§ **What you need to do**: What comes back must be the data itself, retyped exactly.

[Dataset entries]
- - -

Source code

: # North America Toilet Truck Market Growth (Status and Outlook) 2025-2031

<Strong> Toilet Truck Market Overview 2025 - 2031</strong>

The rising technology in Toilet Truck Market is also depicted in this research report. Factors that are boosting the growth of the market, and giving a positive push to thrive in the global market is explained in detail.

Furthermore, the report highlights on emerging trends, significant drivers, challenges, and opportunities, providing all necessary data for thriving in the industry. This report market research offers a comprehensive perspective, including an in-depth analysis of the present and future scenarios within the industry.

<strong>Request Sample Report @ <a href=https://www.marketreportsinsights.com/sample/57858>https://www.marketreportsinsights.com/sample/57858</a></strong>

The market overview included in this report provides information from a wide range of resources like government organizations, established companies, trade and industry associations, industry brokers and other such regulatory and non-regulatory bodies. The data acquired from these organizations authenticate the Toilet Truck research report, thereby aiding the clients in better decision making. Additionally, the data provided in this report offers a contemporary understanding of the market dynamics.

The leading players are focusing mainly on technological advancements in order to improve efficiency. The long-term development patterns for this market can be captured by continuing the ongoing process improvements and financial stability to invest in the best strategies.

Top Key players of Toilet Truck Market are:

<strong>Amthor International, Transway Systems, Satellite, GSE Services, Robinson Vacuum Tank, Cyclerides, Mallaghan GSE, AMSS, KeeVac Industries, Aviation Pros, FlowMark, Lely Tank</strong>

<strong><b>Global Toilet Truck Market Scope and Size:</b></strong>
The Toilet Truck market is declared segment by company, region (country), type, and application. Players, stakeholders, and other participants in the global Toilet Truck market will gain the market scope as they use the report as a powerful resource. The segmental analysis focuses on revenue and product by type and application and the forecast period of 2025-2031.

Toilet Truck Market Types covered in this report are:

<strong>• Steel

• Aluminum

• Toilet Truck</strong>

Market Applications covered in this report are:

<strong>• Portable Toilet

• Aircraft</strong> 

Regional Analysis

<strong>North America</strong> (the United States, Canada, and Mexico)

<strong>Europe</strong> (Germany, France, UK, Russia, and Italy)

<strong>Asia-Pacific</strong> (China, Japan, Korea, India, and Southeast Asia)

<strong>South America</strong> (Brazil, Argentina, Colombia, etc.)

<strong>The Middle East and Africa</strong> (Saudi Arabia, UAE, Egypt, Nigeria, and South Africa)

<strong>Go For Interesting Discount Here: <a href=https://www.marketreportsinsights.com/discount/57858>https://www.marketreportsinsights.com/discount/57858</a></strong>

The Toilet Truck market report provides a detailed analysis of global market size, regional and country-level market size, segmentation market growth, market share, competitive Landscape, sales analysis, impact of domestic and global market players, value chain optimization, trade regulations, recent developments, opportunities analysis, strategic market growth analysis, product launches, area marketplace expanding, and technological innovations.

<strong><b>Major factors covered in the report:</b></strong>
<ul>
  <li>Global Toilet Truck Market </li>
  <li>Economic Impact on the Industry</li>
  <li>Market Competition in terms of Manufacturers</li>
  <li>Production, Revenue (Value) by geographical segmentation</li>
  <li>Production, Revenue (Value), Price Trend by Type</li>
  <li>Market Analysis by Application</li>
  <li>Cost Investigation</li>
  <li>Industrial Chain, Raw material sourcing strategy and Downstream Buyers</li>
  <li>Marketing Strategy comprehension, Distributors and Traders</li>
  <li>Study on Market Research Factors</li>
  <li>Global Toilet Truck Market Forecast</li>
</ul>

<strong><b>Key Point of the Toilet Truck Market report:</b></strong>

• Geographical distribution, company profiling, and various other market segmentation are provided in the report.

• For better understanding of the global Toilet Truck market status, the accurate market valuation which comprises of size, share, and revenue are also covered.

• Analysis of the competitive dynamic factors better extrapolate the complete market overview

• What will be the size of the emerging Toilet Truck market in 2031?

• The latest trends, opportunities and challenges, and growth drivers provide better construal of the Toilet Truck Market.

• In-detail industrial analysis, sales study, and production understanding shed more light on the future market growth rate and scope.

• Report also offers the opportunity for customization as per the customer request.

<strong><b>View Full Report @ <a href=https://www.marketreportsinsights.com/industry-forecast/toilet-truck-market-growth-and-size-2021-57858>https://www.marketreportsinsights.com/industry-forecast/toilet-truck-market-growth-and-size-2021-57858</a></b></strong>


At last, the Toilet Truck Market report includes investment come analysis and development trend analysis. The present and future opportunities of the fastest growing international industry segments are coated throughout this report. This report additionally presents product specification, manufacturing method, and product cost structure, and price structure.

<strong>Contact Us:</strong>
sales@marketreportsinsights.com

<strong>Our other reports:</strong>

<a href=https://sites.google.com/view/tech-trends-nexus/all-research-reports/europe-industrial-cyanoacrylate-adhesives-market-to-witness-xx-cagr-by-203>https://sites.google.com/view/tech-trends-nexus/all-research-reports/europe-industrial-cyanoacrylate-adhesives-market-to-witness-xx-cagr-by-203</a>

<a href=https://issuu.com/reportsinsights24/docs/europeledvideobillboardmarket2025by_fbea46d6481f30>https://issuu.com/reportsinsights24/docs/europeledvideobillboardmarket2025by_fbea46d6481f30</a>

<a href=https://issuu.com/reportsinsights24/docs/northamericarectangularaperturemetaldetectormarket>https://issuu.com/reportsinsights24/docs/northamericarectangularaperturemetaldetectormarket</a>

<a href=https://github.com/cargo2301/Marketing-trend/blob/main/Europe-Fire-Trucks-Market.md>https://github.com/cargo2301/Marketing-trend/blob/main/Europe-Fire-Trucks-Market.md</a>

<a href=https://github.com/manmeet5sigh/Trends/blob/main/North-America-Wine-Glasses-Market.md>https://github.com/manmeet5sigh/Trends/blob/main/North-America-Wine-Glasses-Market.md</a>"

- - -

§ **Result**:
Source code

: # North America Toilet Truck Market Growth (Status and Outlook) 2025-2031

<Strong> Toilet Truck Market Overview 2025 - 2031</strong>

The rising technology in Toilet Truck Market is also depicted in this research report. Factors that are boosting the growth of the market, and giving a positive push to thrive in the global market is explained in detail.

Furthermore, the report highlights on emerging trends, significant drivers, challenges, and opportunities, providing all necessary data for thriving in the industry. This report market research offers a comprehensive perspective, including an in-depth analysis of the present and future scenarios within the industry.

<strong>Request Sample Report @ <a href=https://www.marketreportsinsights.com/sample/57858>https://www.marketreportsinsights.com/sample/57858</a></strong>

The market overview included in this report provides information from a wide range of resources like government organizations, established companies, trade and industry associations, industry brokers and other such regulatory and non-regulatory bodies. The data acquired from these organizations authenticate the Toilet Truck research report, thereby aiding the clients in better decision making. Additionally, the data provided in this report offers a contemporary understanding of the market dynamics.

The leading players are focusing mainly on technological advancements in order to improve efficiency. The long-term development patterns for this market can be captured by continuing the ongoing process improvements and financial stability to invest in the best strategies.

Top Key players of Toilet Truck Market are:

<strong>Amthor International, Transway Systems, Satellite, GSE Services, Robinson Vacuum Tank, Cyclerides, Mallaghan GSE, AMSS, KeeVac Industries, Aviation Pros, FlowMark, Lely Tank</strong>

<strong><b>Global Toilet Truck Market Scope and Size:</b></strong>
The Toilet Truck market is declared segment by company, region (country), type, and application. Players, stakeholders, and other participants in the global Toilet Truck market will gain the market scope as they use the report as a powerful resource. The segmental analysis focuses on revenue and product by type and application and the forecast period of 2025-2031.

Toilet Truck Market Types covered in this report are:

<strong>• Steel

• Aluminum

• Toilet Truck</strong>

Market Applications covered in this report are:

<strong>• Portable Toilet

• Aircraft</strong> 

Regional Analysis

<strong>North America</strong> (the United States, Canada, and Mexico)

<strong>Europe</strong> (Germany, France, UK, Russia, and Italy)

<strong>Asia-Pacific</strong> (China, Japan, Korea, India, and Southeast Asia)

<strong>South America</strong> (Brazil, Argentina, Colombia, etc.)

<strong>The Middle East and Africa</strong> (Saudi Arabia, UAE, Egypt, Nigeria, and South Africa)

<strong>Go For Interesting Discount Here: <a href=https://www.marketreportsinsights.com/discount/57858>https://www.marketreportsinsights.com/discount/57858</a></strong>

The Toilet Truck market report provides a detailed analysis of global market size, regional and country-level market size, segmentation market growth, market share, competitive Landscape, sales analysis, impact of domestic and global market players, value chain optimization, trade regulations, recent developments, opportunities analysis, strategic market growth analysis, product launches, area marketplace expanding, and technological innovations.

<strong><b>Major factors covered in the report:</b></strong>
<ul>
  <li>Global Toilet Truck Market </li>
  <li>Economic Impact on the Industry</li>
  <li>Market Competition in terms of Manufacturers</li>
  <li>Production, Revenue (Value) by geographical segmentation</li>
  <li>Production, Revenue (Value), Price Trend by Type</li>
  <li>Market Analysis by Application</li>
  <li>Cost Investigation</li>
  <li>Industrial Chain, Raw material sourcing strategy and Downstream Buyers</li>
  <li>Marketing Strategy comprehension, Distributors and Traders</li>
  <li>Study on Market Research Factors</li>
  <li>Global Toilet Truck Market Forecast</li>
</ul>

<strong><b>Key Point of the Toilet Truck Market report:</b></strong>

• Geographical distribution, company profiling, and various other market segmentation are provided in the report.

• For better understanding of the global Toilet Truck market status, the accurate market valuation which comprises of size, share, and revenue are also covered.

• Analysis of the competitive dynamic factors better extrapolate the complete market overview

• What will be the size of the emerging Toilet Truck market in 2031?

• The latest trends, opportunities and challenges, and growth drivers provide better construal of the Toilet Truck Market.

• In-detail industrial analysis, sales study, and production understanding shed more light on the future market growth rate and scope.

• Report also offers the opportunity for customization as per the customer request.

<strong><b>View Full Report @ <a href=https://www.marketreportsinsights.com/industry-forecast/toilet-truck-market-growth-and-size-2021-57858>https://www.marketreportsinsights.com/industry-forecast/toilet-truck-market-growth-and-size-2021-57858</a></b></strong>


At last, the Toilet Truck Market report includes investment come analysis and development trend analysis. The present and future opportunities of the fastest growing international industry segments are coated throughout this report. This report additionally presents product specification, manufacturing method, and product cost structure, and price structure.

<strong>Contact Us:</strong>
sales@marketreportsinsights.com

<strong>Our other reports:</strong>

<a href=https://sites.google.com/view/tech-trends-nexus/all-research-reports/europe-industrial-cyanoacrylate-adhesives-market-to-witness-xx-cagr-by-203>https://sites.google.com/view/tech-trends-nexus/all-research-reports/europe-industrial-cyanoacrylate-adhesives-market-to-witness-xx-cagr-by-203</a>

<a href=https://issuu.com/reportsinsights24/docs/europeledvideobillboardmarket2025by_fbea46d6481f30>https://issuu.com/reportsinsights24/docs/europeledvideobillboardmarket2025by_fbea46d6481f30</a>

<a href=https://issuu.com/reportsinsights24/docs/northamericarectangularaperturemetaldetectormarket>https://issuu.com/reportsinsights24/docs/northamericarectangularaperturemetaldetectormarket</a>

<a href=https://github.com/cargo2301/Marketing-trend/blob/main/Europe-Fire-Trucks-Market.md>https://github.com/cargo2301/Marketing-trend/blob/main/Europe-Fire-Trucks-Market.md</a>

<a href=https://github.com/manmeet5sigh/Trends/blob/main/North-America-Wine-Glasses-Market.md>https://github.com/manmeet5sigh/Trends/blob/main/North-America-Wine-Glasses-Market.md</a>"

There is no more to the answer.